- _PROBLEM REQUIREMENTS_
Your task is to print, exactly and only, the lines from the start of the entries below through the line with "to many times". Include both ends, but skip the pictures.

- _RECORDS SUPPLIED_
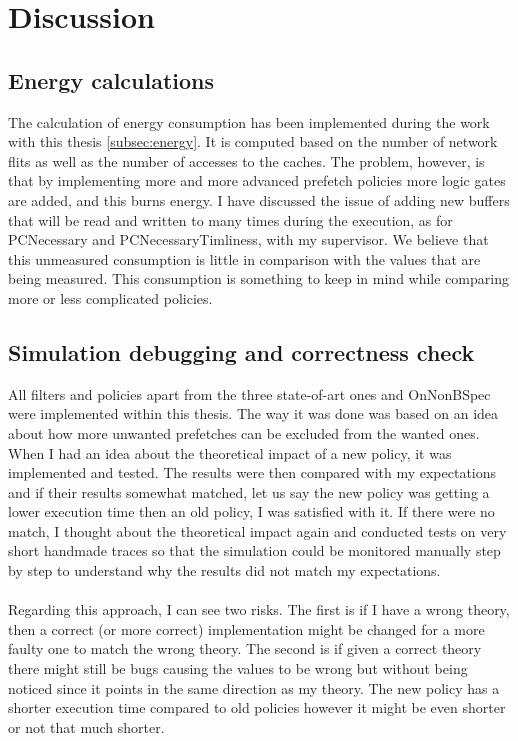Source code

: \chapter{Discussion}
\label{chap:discussion}

\section{Energy calculations }
 The calculation of energy consumption has been implemented during the work with this thesis \ref{subsec:energy}. It is computed based on the number of network flits as well as the
number of accesses to the caches. The problem, however, is that by implementing
more and more advanced prefetch policies more logic gates are added, and this burns
energy. I have discussed the issue of adding new buffers that will be read and written
to many times during the execution, as for PCNecessary and PCNecessaryTimliness,
with my supervisor. We believe that this unmeasured consumption is little in comparison with the values that are being measured. This consumption is something to
keep in mind while comparing more or less complicated policies.

\section{Simulation debugging and correctness check }
All filters and policies apart from the three state-of-art ones and OnNonBSpec were
implemented within this thesis. The way it was done was based on an idea about
how more unwanted prefetches can be excluded from the wanted ones. When I had an idea about the theoretical impact of a new policy, it was implemented and tested. The results were then compared with my expectations and if their results somewhat matched, let us say the new policy was getting a lower execution time then an old policy, I was satisfied with it. If there were no match, I thought about the theoretical
impact again and conducted tests on very short handmade traces so that the simulation could be monitored manually step by step to understand why the results did
not match my expectations.
 \\ \\
Regarding this approach, I can see two risks. The first is if I have a wrong theory, then a correct (or more correct) implementation might be changed for a more faulty one to match the wrong theory. The second is if given a correct theory there might still be bugs causing the values to be wrong but without being noticed since it points in the same direction as my theory. The new policy has a shorter execution time compared to old policies however it might be even shorter or not that much shorter.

- _SOLUTION TO THIS PROBLEM_
Source code

: \chapter{Discussion}
\label{chap:discussion}

\section{Energy calculations }
 The calculation of energy consumption has been implemented during the work with this thesis \ref{subsec:energy}. It is computed based on the number of network flits as well as the
number of accesses to the caches. The problem, however, is that by implementing
more and more advanced prefetch policies more logic gates are added, and this burns
energy. I have discussed the issue of adding new buffers that will be read and written
to many times during the execution, as for PCNecessary and PCNecessaryTimliness,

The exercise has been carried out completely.